PROBLEM:
Write out every entry word for word.

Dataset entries

------------

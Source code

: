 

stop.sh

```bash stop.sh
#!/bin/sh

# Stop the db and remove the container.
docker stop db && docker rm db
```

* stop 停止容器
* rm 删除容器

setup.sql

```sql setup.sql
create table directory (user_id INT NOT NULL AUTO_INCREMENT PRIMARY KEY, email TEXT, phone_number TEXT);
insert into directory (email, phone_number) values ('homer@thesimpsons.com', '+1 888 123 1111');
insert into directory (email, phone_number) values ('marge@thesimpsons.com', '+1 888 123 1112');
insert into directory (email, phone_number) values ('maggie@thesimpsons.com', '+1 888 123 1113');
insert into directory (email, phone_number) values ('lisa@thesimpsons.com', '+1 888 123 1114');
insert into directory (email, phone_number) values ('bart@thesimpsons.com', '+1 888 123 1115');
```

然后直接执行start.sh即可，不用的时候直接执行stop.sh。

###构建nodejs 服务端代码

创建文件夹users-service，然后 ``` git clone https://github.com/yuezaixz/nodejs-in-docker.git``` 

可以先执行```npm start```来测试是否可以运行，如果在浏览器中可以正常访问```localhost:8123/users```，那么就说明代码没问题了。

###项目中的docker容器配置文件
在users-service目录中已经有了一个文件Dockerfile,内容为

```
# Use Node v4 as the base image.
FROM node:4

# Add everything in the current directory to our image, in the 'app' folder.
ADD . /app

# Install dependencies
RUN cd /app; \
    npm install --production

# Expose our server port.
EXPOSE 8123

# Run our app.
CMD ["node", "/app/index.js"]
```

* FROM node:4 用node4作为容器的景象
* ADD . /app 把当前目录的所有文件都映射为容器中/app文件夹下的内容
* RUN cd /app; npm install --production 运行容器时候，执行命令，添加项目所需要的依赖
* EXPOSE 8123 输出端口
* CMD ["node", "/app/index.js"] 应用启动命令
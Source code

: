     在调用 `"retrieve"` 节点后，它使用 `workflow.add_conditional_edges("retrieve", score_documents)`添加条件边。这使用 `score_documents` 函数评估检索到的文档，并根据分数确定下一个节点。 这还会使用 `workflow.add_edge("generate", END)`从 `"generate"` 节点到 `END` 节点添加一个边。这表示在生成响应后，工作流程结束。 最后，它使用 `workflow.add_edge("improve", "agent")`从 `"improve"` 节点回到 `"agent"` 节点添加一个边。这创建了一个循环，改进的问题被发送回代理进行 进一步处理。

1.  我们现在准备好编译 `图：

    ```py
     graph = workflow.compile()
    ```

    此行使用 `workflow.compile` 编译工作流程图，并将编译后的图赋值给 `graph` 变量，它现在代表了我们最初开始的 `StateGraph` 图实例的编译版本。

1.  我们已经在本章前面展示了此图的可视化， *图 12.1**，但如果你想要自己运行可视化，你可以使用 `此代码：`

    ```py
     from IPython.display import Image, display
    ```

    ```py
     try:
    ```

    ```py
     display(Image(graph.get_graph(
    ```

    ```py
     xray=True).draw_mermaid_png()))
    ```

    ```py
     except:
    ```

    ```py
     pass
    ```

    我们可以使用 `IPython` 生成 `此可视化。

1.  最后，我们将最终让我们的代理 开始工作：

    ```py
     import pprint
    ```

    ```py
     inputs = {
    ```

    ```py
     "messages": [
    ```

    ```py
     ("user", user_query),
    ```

------------

WRITTEN REPLY:
Source code

: 

stop.sh

```bash stop.sh
#!/bin/sh

# Stop the db and remove the container.
docker stop db && docker rm db
```

* stop 停止容器
* rm 删除容器

setup.sql

```sql setup.sql
create table directory (user_id INT NOT NULL AUTO_INCREMENT PRIMARY KEY, email TEXT, phone_number TEXT);
insert into directory (email, phone_number) values ('homer@thesimpsons.com', '+1 888 123 1111');
insert into directory (email, phone_number) values ('marge@thesimpsons.com', '+1 888 123 1112');
insert into directory (email, phone_number) values ('maggie@thesimpsons.com', '+1 888 123 1113');
insert into directory (email, phone_number) values ('lisa@thesimpsons.com', '+1 888 123 1114');
insert into directory (email, phone_number) values ('bart@thesimpsons.com', '+1 888 123 1115');
```

然后直接执行start.sh即可，不用的时候直接执行stop.sh。

###构建nodejs 服务端代码

创建文件夹users-service，然后 ``` git clone https://github.com/yuezaixz/nodejs-in-docker.git``` 

可以先执行```npm start```来测试是否可以运行，如果在浏览器中可以正常访问```localhost:8123/users```，那么就说明代码没问题了。

###项目中的docker容器配置文件
在users-service目录中已经有了一个文件Dockerfile,内容为

```
# Use Node v4 as the base image.
FROM node:4

# Add everything in the current directory to our image, in the 'app' folder.
ADD . /app

# Install dependencies
RUN cd /app; \
    npm install --production

# Expose our server port.
EXPOSE 8123

# Run our app.
CMD ["node", "/app/index.js"]
```

* FROM node:4 用node4作为容器的景象
* ADD . /app 把当前目录的所有文件都映射为容器中/app文件夹下的内容
* RUN cd /app; npm install --production 运行容器时候，执行命令，添加项目所需要的依赖
* EXPOSE 8123 输出端口
* CMD ["node", "/app/index.js"] 应用启动命令
Source code

:     在调用 `"retrieve"` 节点后，它使用 `workflow.add_conditional_edges("retrieve", score_documents)`添加条件边。这使用 `score_documents` 函数评估检索到的文档，并根据分数确定下一个节点。 这还会使用 `workflow.add_edge("generate", END)`从 `"generate"` 节点到 `END` 节点添加一个边。这表示在生成响应后，工作流程结束。 最后，它使用 `workflow.add_edge("improve", "agent")`从 `"improve"` 节点回到 `"agent"` 节点添加一个边。这创建了一个循环，改进的问题被发送回代理进行 进一步处理。

1.  我们现在准备好编译 `图：

    ```py
     graph = workflow.compile()
    ```

    此行使用 `workflow.compile` 编译工作流程图，并将编译后的图赋值给 `graph` 变量，它现在代表了我们最初开始的 `StateGraph` 图实例的编译版本。

1.  我们已经在本章前面展示了此图的可视化， *图 12.1**，但如果你想要自己运行可视化，你可以使用 `此代码：`

    ```py
     from IPython.display import Image, display
    ```

    ```py
     try:
    ```

    ```py
     display(Image(graph.get_graph(
    ```

    ```py
     xray=True).draw_mermaid_png()))
    ```

    ```py
     except:
    ```

    ```py
     pass
    ```

    我们可以使用 `IPython` 生成 `此可视化。

1.  最后，我们将最终让我们的代理 开始工作：

    ```py
     import pprint
    ```

    ```py
     inputs = {
    ```

    ```py
     "messages": [
    ```

    ```py
     ("user", user_query),
    ```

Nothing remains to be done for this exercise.